When Miss Clough was sixteen the family returned to Liverpool, and there the next fourteen years of her life were passed. Her attractive and venturesome father died in 1843, leaving her to be thenceforth the companion and protector of her mother. Before this time, she had begun, in a small and tentative way, the less personal work which was to last as long as her life. As far as her own needs were concerned, the only existing means of supplementing her irregular and unsystematic education were such lessons as she could get from private masters. But then, as now, there was plentiful demand for help in the education of others, and she began to teach in a school for Welsh children. Not satisfied with the school curriculum of those days of unscientific pedagogy, she had the children in her own home, on Saturdays or in the evenings, and there taught them, among other subjects, the neglected one of geography. In a magazine article on better methods of teaching reading she embodied her educational theories, showing, youthful as she was, a thorough practical insight into the elementary school system that then existed.

In 1850, Liverpool was, on account of Mrs. Clough’s health, exchanged for Ambleside. There, in the heart of the beautiful lake scenery, and among the stimulating associations of Windermere and its neighboring hills, Miss Clough went on with her work. High up on the “ how,” or fell, above the village, in a small house dignified by the name of “ Eller How,” she opened a school for the children of the place. The school was for boys and girls alike; and it is interesting to know that Miss Clough continued always to approve this plan. There were other features peculiar to her school which, though equally in touch with modern sentiment, could not be carried out in larger places so thoroughly as in the little hillside academy. Thus, each child had its own time-table, suited to its individual needs, and drawn up in the careful mistress’s own way. Unnecessary restraint was banished, and lessons might be learned in window seats or corners, in postures of delicious comfort. It is pleasant to think how the small inhabitants of Wordsworth’s countryside must have delighted in a schoolmistress who, beside having marvelous stores of information which she loved to pour out to eager listeners, was also known on occasion to inquire, “ with admirable gravity and conviction, after the health of certain dolls who were supposed to be suffering from a severe attack of scarlet fever.” An appreciative pupil, now known to fame as Mrs. Humphry Ward, remembers that even as a little child she was impressed by “ the mixture of patience, common sense, and occasional humor with which she treated my troublesome temper.”

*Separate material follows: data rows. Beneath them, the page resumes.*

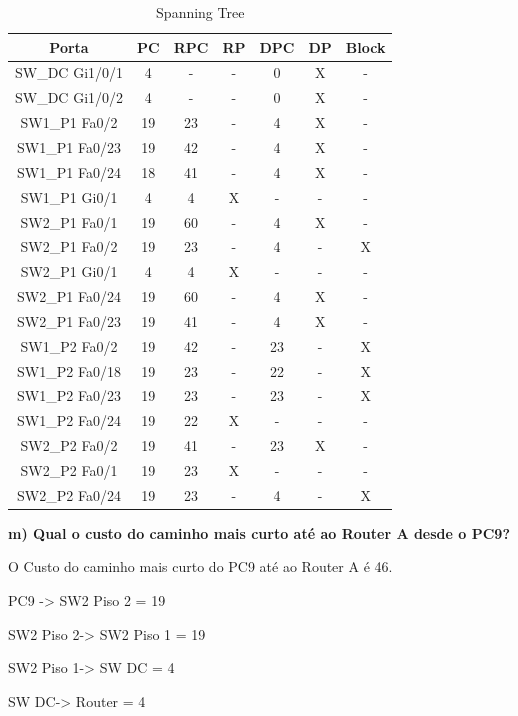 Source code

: \documentclass[11pt,english, openright, oneside]{book}
\begin{document}
\begin{table}[h!]
\centering
\begin{tabular}{|c|c|c|c|c|c|c|}
 \hline
 \textbf{Porta} & \textbf{PC} & \textbf{RPC} & \textbf{RP} &  \textbf{DPC} &
 \textbf{DP} & \textbf{Block}\\
 \hline
 SW\_DC  Gi1/0/1 & 4 & - & - & 0 & X & -\\
 SW\_DC  Gi1/0/2 & 4 & - & - & 0 & X & -\\
 \hline
 \hline
 SW1\_P1  Fa0/2 & 19 & 23 & - & 4 & X & -\\
 SW1\_P1  Fa0/23 & 19 & 42 & - & 4 & X & -\\
 SW1\_P1  Fa0/24 & 18 & 41 & - & 4 & X & -\\
 SW1\_P1  Gi0/1 & 4 & 4 & X & - & - & -\\
 \hline
 \hline
 SW2\_P1  Fa0/1 & 19 & 60 & - & 4 & X & -\\
 SW2\_P1 Fa0/2 & 19 & 23 & - & 4 & - & X\\
 SW2\_P1  Gi0/1 & 4 & 4 & X & - & - & -\\
 SW2\_P1  Fa0/24 & 19 & 60 & - & 4 & X & -\\
 SW2\_P1  Fa0/23 & 19 & 41 & - & 4 & X & -\\
 \hline
 \hline
 SW1\_P2  Fa0/2 & 19 & 42 & - & 23 & - & X\\
 SW1\_P2  Fa0/18 & 19 & 23 & - & 22 & - & X\\
 SW1\_P2  Fa0/23 & 19 & 23 & - & 23 & - & X\\
 SW1\_P2  Fa0/24 & 19 & 22 & X & - & - & -\\
 \hline
 \hline
 SW2\_P2  Fa0/2 & 19 & 41 & - & 23 & X & -\\
 SW2\_P2  Fa0/1 & 19 & 23 & X & - & - & -\\
 SW2\_P2  Fa0/24 & 19 & 23 & - & 4 & - & X\\
 \hline
\end{tabular}
\caption{Spanning Tree}
\label{tab:span}
\end{table}
\vspace{0.8cm}


\textbf{m) Qual o custo do caminho mais curto até ao Router A desde o PC9?}
\vspace{0.2cm}

 O Custo do caminho mais curto do PC9 até ao Router A é 46.
 \vspace{0.1cm}
 
 \par PC9 -> SW2 Piso 2 = 19 \par SW2 Piso 2-> SW2 Piso 1 = 19 \par SW2 Piso 1->
 SW DC = 4 \par SW DC-> Router = 4
\vspace{0.8cm}
\end{document}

After ten years of life at Ambleside, Miss Clough lost the mother she had tenderly cared for, amid her other occupations, and one year later her brother, the poet, Arthur Hugh, died in Florence. With his loss, in 1861, the period of her active teaching came to an end. For the ten succeeding years her home was with his widow and children at Combe Hurst, near Kingston-on-Thames. It was during this time that broader fields of usefulness opened before her; the history of her life is henceforth one with the history of the progress of the higher education of women in England. The first important step actually taken in this far-reaching movement was suggested by her in an article published in Macmillan’s Magazine, advocating the establishment in the large provincial towns of courses of lectures for the “ elder girls from the various schools,” and for teachers who “ desired to improve themselves.” This scheme, which was to he “ by way of experiment, as a means of creating a taste for higher studies and collective instruction,” was embodied by the formation, in 1867, of the “North of England Council for Promoting the Higher Education of Women.” Liverpool, Manchester, Leeds, and Sheffield were the four towns represented in the Council, which had for its president Mrs. Butler, wife of the Principal of Liverpool College, with Miss Clough as secretary.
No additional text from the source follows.